Erich Maria Remarque's 1928 novel, All Quiet on the Western Front, was brought to my attention recently when of all tings Bob Dylan cited it in his Nobel lecture s one of his 3 early literary inspirations - the only one of the 3 I hadn't read. I had, however, seen the movie when I was in h.s. and considered it one of the most influential films I'd ever seen - the first to get me to think seriously about pacifism and anti-war activities - in the beginning of the Vietnam era. I've read many novels about the first World War, most recently the excellent War and Turpentine, but reading All Quiet for the first time I can see that it was tremendously influential and formative, mainly because it's about the experience of war as lived and felt by ordinary foot soldiers.

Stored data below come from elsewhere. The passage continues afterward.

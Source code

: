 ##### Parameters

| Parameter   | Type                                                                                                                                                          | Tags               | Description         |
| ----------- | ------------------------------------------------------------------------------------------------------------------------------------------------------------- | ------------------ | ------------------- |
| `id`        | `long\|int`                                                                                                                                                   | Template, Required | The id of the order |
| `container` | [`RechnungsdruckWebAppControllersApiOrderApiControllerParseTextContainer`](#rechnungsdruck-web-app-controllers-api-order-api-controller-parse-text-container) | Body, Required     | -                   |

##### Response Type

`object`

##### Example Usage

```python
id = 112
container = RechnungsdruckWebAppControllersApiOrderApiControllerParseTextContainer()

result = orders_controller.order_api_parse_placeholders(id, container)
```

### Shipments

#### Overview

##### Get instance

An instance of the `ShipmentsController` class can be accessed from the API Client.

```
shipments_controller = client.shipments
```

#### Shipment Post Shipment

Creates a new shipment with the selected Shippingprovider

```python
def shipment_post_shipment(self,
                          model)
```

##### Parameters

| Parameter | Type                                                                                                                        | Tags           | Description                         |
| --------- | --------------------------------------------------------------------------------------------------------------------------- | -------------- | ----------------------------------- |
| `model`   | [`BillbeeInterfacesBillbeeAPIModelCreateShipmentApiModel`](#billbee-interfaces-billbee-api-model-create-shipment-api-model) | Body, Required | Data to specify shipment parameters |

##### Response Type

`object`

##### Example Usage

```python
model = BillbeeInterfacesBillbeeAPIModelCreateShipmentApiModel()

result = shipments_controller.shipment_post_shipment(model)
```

These soldiers are with the German army, pressing toward a front in France - but the nationality and the specifics of any one campaign are irrelevant. The power of this novel is that it's a work stripped of politics and of military strategy. It starts with the life of soldiers in an advancing army who are driven mainly by boredom, discomfort, and hunger. In the strange and powerful first scene they get their first full meal in sometime because an advance patrol lost half its men in an attack - so now the 80 remaining soldiers have enough rations for 150 men. The novel focuses on them martinet-like drill sergeants, the absurdities of military bureaucracy, and notably the bombastic patriotism of the schoolmasters who encouraged all patriotic young men to enlist - this latter played a big role in the movie and will I suspect in the novel, too. But just as we think this may be a forerunner to the mordant war comedy of say Catch-22, the men advance into a firestorm and we get a brutal scene of death, destruction, and survival by chance - a truly terrifying scene. What strikes me in particular is that we see absolutely no enemy soldiers - just the bombs, rockets, shells, bullets, and the sound of war - it's a war stripped of people and of antagonism, and all the more terrifying for that.